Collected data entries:
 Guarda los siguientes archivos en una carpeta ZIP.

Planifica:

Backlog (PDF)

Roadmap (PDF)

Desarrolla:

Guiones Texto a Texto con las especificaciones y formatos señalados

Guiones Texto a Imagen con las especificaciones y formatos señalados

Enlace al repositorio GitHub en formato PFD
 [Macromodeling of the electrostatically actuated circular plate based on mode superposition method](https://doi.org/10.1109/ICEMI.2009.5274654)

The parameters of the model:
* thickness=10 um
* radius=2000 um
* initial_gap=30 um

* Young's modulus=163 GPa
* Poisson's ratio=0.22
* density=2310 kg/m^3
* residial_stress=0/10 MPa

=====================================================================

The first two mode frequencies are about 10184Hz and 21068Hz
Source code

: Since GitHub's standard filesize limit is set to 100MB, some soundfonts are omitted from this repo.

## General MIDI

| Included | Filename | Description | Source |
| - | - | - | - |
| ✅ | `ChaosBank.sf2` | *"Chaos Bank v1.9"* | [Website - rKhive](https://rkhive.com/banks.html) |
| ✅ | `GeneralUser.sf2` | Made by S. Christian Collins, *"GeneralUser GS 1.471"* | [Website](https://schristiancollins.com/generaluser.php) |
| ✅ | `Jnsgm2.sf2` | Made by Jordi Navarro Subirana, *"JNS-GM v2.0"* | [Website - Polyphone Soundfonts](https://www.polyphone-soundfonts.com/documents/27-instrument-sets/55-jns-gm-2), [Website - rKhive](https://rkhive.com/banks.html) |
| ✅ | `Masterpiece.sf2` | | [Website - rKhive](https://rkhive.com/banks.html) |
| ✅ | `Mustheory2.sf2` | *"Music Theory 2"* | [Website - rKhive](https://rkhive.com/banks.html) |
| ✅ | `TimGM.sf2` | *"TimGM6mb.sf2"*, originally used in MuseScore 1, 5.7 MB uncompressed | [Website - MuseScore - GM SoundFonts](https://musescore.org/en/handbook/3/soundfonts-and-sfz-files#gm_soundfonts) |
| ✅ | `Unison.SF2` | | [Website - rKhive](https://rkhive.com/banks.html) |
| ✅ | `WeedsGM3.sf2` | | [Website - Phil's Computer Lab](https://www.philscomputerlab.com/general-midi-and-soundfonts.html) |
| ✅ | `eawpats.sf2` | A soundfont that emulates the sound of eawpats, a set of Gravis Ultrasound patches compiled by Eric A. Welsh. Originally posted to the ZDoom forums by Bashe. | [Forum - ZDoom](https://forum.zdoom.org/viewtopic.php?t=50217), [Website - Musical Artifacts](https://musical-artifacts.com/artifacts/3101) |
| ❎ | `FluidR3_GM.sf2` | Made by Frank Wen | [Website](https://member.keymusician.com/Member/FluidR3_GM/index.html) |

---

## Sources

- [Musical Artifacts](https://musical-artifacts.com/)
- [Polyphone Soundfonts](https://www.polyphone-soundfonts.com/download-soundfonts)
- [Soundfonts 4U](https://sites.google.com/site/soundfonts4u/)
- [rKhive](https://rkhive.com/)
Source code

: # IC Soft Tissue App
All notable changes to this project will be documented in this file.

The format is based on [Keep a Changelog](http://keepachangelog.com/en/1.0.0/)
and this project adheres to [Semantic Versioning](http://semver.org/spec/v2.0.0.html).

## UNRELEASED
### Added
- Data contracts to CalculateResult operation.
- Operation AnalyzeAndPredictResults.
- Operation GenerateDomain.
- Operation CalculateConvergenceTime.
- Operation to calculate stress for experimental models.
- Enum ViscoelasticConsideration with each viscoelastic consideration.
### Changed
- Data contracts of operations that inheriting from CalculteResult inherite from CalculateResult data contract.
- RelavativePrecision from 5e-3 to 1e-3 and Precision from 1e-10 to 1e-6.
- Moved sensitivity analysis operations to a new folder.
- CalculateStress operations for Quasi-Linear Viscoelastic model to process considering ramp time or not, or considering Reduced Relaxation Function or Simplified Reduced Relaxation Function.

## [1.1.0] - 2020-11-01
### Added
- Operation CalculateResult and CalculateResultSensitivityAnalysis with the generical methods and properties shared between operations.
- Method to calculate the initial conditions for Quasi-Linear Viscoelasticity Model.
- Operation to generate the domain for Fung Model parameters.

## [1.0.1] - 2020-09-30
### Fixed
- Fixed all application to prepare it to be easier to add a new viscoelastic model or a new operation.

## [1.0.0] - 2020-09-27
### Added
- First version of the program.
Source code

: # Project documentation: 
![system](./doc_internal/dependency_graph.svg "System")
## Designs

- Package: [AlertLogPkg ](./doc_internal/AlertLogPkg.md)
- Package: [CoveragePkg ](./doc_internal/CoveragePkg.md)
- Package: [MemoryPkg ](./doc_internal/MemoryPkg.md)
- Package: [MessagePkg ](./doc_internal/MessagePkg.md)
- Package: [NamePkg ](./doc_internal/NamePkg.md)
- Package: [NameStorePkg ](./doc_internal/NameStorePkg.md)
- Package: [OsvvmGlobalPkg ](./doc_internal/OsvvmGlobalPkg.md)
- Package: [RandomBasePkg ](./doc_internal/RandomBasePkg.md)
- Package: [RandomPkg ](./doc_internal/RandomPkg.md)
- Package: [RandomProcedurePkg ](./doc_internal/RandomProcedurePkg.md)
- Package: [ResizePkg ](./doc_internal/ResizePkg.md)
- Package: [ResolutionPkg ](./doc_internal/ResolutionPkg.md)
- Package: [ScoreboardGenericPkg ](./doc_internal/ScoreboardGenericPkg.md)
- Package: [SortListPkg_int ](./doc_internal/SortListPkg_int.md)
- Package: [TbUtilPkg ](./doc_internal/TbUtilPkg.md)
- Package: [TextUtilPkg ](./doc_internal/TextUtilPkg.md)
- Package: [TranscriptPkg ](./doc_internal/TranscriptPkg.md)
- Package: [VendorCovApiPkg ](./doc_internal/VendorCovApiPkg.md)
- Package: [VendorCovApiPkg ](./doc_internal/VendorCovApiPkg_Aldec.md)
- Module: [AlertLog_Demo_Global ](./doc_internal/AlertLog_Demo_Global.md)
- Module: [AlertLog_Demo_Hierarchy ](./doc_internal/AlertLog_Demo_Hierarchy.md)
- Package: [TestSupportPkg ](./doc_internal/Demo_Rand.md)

Task description: Using the records above, set down exactly the lines from the one with "## UNRELEASED" through the one with "- Package: [TextUtilPkg", inclusive, and nothing more.

Written solution:
## UNRELEASED
### Added
- Data contracts to CalculateResult operation.
- Operation AnalyzeAndPredictResults.
- Operation GenerateDomain.
- Operation CalculateConvergenceTime.
- Operation to calculate stress for experimental models.
- Enum ViscoelasticConsideration with each viscoelastic consideration.
### Changed
- Data contracts of operations that inheriting from CalculteResult inherite from CalculateResult data contract.
- RelavativePrecision from 5e-3 to 1e-3 and Precision from 1e-10 to 1e-6.
- Moved sensitivity analysis operations to a new folder.
- CalculateStress operations for Quasi-Linear Viscoelastic model to process considering ramp time or not, or considering Reduced Relaxation Function or Simplified Reduced Relaxation Function.

## [1.1.0] - 2020-11-01
### Added
- Operation CalculateResult and CalculateResultSensitivityAnalysis with the generical methods and properties shared between operations.
- Method to calculate the initial conditions for Quasi-Linear Viscoelasticity Model.
- Operation to generate the domain for Fung Model parameters.

## [1.0.1] - 2020-09-30
### Fixed
- Fixed all application to prepare it to be easier to add a new viscoelastic model or a new operation.

## [1.0.0] - 2020-09-27
### Added
- First version of the program.
Source code

: # Project documentation: 
![system](./doc_internal/dependency_graph.svg "System")
## Designs

- Package: [AlertLogPkg ](./doc_internal/AlertLogPkg.md)
- Package: [CoveragePkg ](./doc_internal/CoveragePkg.md)
- Package: [MemoryPkg ](./doc_internal/MemoryPkg.md)
- Package: [MessagePkg ](./doc_internal/MessagePkg.md)
- Package: [NamePkg ](./doc_internal/NamePkg.md)
- Package: [NameStorePkg ](./doc_internal/NameStorePkg.md)
- Package: [OsvvmGlobalPkg ](./doc_internal/OsvvmGlobalPkg.md)
- Package: [RandomBasePkg ](./doc_internal/RandomBasePkg.md)
- Package: [RandomPkg ](./doc_internal/RandomPkg.md)
- Package: [RandomProcedurePkg ](./doc_internal/RandomProcedurePkg.md)
- Package: [ResizePkg ](./doc_internal/ResizePkg.md)
- Package: [ResolutionPkg ](./doc_internal/ResolutionPkg.md)
- Package: [ScoreboardGenericPkg ](./doc_internal/ScoreboardGenericPkg.md)
- Package: [SortListPkg_int ](./doc_internal/SortListPkg_int.md)
- Package: [TbUtilPkg ](./doc_internal/TbUtilPkg.md)
- Package: [TextUtilPkg ](./doc_internal/TextUtilPkg.md)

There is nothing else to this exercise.